As illustrated in FIG. 4, the lens body is encapsulated by a
flexible membrane 302. In some implementations of the invention,
flexible membrane 302 may encapsulate lens body 104, haptic system
102, and/or wing 108. Flexible membrane 302 may be formed from
various lens materials similar to the composition of lens body 104,
as would be appreciated.
[0027] As indicated in FIG. 1, when implanted into a patient, lens
assembly 100 generally is located in a position or location
anterior to the capsular bag of the patient's eye, and can be
attached, directly or indirectly, to at least a portion of an
anatomical structure of the eye 300. As illustrated in FIGS. 1 and
4, for example, lens assembly is engaged by ciliary body C via
haptic system 102. In some implementations of the invention, lens
assembly 100 is also attached, directly or indirectly, to the
capsular bag or other structure of the eye, via the wings 108 in
order to anchor lens assembly 100 during accommodation. In this
manner, deforming forces are directed primarily to deform lens body
104 forwardly, as described above, instead of displacing lens
assembly 100 from its implanted position. As illustrated in FIG. 4,
for example, one or more wings 108 anchor the lens assembly 100 to
capsular bag B, engaging the capsular bag B at a capsulorhexis
associated with removal of a natural lens of eye 300 such as during
a cataract procedure.
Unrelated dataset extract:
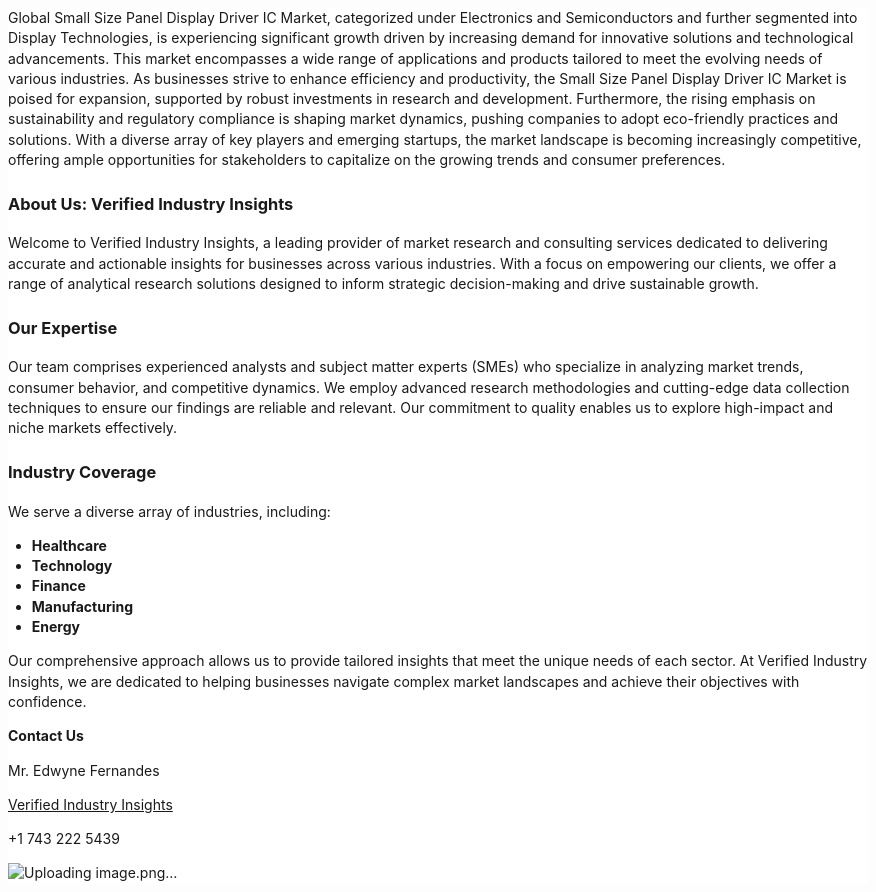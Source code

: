 Global Small Size Panel Display Driver IC Market, categorized under Electronics and Semiconductors and further segmented into Display Technologies, is experiencing significant growth driven by increasing demand for innovative solutions and technological advancements. This market encompasses a wide range of applications and products tailored to meet the evolving needs of various industries. As businesses strive to enhance efficiency and productivity, the Small Size Panel Display Driver IC Market is poised for expansion, supported by robust investments in research and development. Furthermore, the rising emphasis on sustainability and regulatory compliance is shaping market dynamics, pushing companies to adopt eco-friendly practices and solutions. With a diverse array of key players and emerging startups, the market landscape is becoming increasingly competitive, offering ample opportunities for stakeholders to capitalize on the growing trends and consumer preferences.</p><h3>About Us: Verified Industry Insights</h3><p>Welcome to Verified Industry Insights, a leading provider of market research and consulting services dedicated to delivering accurate and actionable insights for businesses across various industries. With a focus on empowering our clients, we offer a range of analytical research solutions designed to inform strategic decision-making and drive sustainable growth.</p><h3>Our Expertise</h3><p>Our team comprises experienced analysts and subject matter experts (SMEs) who specialize in analyzing market trends, consumer behavior, and competitive dynamics. We employ advanced research methodologies and cutting-edge data collection techniques to ensure our findings are reliable and relevant. Our commitment to quality enables us to explore high-impact and niche markets effectively.</p><h3>Industry Coverage</h3><p>We serve a diverse array of industries, including:</p><ul><li><strong>Healthcare</strong></li><li><strong>Technology</strong></li><li><strong>Finance</strong></li><li><strong>Manufacturing</strong></li><li><strong>Energy</strong></li></ul><p>Our comprehensive approach allows us to provide tailored insights that meet the unique needs of each sector. At Verified Industry Insights, we are dedicated to helping businesses navigate complex market landscapes and achieve their objectives with confidence.</p><p><strong>Contact Us</strong></p><p>Mr. Edwyne Fernandes</p><p><a href="https://www.verifiedindustryinsights.com/">Verified Industry Insights</a></p><p>+1 743 222 5439</p>
![Uploading image.png…]()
In these implementations, wing 108 may anchor
lens assembly 100 via an incision already created during
surgery.
[0028] In operation, various processes of ciliary body C may cause
haptic system 102 to transmit a deforming force to lens body 104.
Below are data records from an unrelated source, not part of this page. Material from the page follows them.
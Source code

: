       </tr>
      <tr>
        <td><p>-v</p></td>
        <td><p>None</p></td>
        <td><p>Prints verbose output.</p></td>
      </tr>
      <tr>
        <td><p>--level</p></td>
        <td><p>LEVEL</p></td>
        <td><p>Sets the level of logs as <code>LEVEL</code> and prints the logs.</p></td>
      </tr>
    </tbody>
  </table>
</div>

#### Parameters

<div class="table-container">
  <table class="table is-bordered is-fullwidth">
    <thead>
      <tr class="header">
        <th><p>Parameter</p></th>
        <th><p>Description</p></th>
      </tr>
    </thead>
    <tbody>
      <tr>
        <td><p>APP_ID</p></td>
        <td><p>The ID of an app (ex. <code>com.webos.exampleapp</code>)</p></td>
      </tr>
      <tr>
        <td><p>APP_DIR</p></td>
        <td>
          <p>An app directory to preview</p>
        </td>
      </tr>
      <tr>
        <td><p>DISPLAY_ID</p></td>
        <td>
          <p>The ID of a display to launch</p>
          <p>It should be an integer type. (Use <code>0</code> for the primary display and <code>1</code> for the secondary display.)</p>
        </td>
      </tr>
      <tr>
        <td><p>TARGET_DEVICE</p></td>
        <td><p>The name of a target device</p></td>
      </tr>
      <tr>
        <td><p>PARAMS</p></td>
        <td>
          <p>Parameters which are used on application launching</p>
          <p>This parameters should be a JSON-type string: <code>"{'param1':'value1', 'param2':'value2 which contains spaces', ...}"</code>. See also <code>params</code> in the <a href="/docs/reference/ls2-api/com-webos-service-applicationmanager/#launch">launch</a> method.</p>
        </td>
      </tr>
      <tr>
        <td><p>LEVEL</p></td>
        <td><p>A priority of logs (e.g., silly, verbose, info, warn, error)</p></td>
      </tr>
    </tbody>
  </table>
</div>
In some implementations of the invention, ciliary body C causes
haptic system 102 to transfer the deforming force in a direction
that is generally inward toward and perpendicular to optical axis
A-A, causing lens body 104 to bulge forward along optical axis A-A
toward the anterior side and away from capsular bag B, causing lens
body 104 to enter an accommodative configuration. When the
accommodative deforming force is released, such as when the
patient's eye returns to a disaccommodated state, lens body 104
relaxes back to its original, disaccommodative shape.
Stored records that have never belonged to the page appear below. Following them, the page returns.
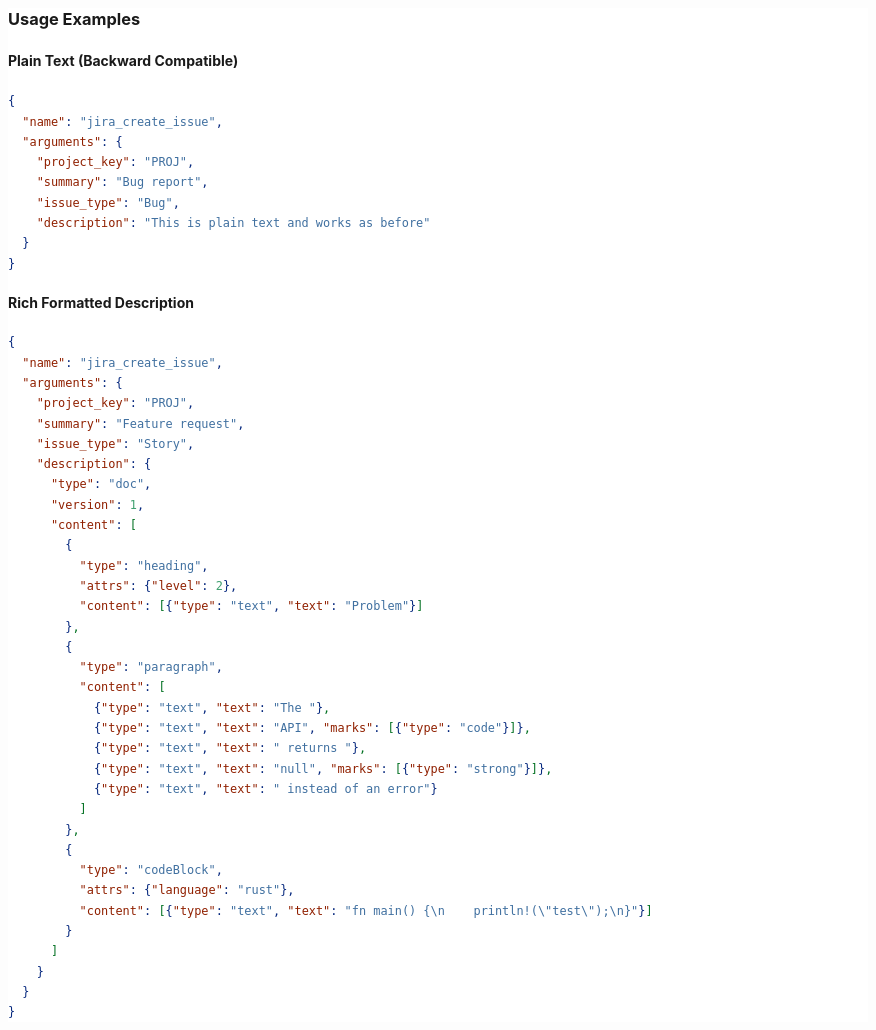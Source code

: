 ### Usage Examples

#### Plain Text (Backward Compatible)

```json
{
  "name": "jira_create_issue",
  "arguments": {
    "project_key": "PROJ",
    "summary": "Bug report",
    "issue_type": "Bug",
    "description": "This is plain text and works as before"
  }
}
```

#### Rich Formatted Description

```json
{
  "name": "jira_create_issue",
  "arguments": {
    "project_key": "PROJ",
    "summary": "Feature request",
    "issue_type": "Story",
    "description": {
      "type": "doc",
      "version": 1,
      "content": [
        {
          "type": "heading",
          "attrs": {"level": 2},
          "content": [{"type": "text", "text": "Problem"}]
        },
        {
          "type": "paragraph",
          "content": [
            {"type": "text", "text": "The "},
            {"type": "text", "text": "API", "marks": [{"type": "code"}]},
            {"type": "text", "text": " returns "},
            {"type": "text", "text": "null", "marks": [{"type": "strong"}]},
            {"type": "text", "text": " instead of an error"}
          ]
        },
        {
          "type": "codeBlock",
          "attrs": {"language": "rust"},
          "content": [{"type": "text", "text": "fn main() {\n    println!(\"test\");\n}"}]
        }
      ]
    }
  }
}
```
[0029] FIG. 5 is a plan view of an accommodative lens assembly 100
anterior to a capsular bag B that includes posterior lens 310,
according to various implementations of the invention. Reference
symbols and optical axis A-A of lens assembly 100 correspond to
reference symbols of lens assembly 100 illustrated in FIG. 1. As
illustrated in FIG. 5, lens assembly 100 includes both an anterior
lens, at least partially formed by lens body 104, and a posterior
lens 310. In some implementations, posterior lens 310 includes the
natural lens of the patient's eye, and in other implementations,
posterior lens 310 can be another or secondary replacement lens
such as an IOL that replaces the natural lens during a cataract
surgery. In these implementations, the posterior lens can have a
predetermined and fixed base power, which predetermined base
optical power of this posterior lens does not change during
accommodation (i.e., is configured as a rigid lens that does not
deform during accommodation) referenced to in FIG. 5.
[0030] FIG. 5 further illustrates an orientation and configuration
of lens assembly 100 with respect to capsular bag B, whereby the
lens assembly 100 is anterior to the capsular bag (i.e., the
capsular bag is posterior to lens assembly 100). The plan view
illustrated in FIG. 5 is for clarity and understanding only. For
example, lens assembly 100 and capsular bag B are illustrated in
FIG. 5 as detached from one another, although in operation, wing(s)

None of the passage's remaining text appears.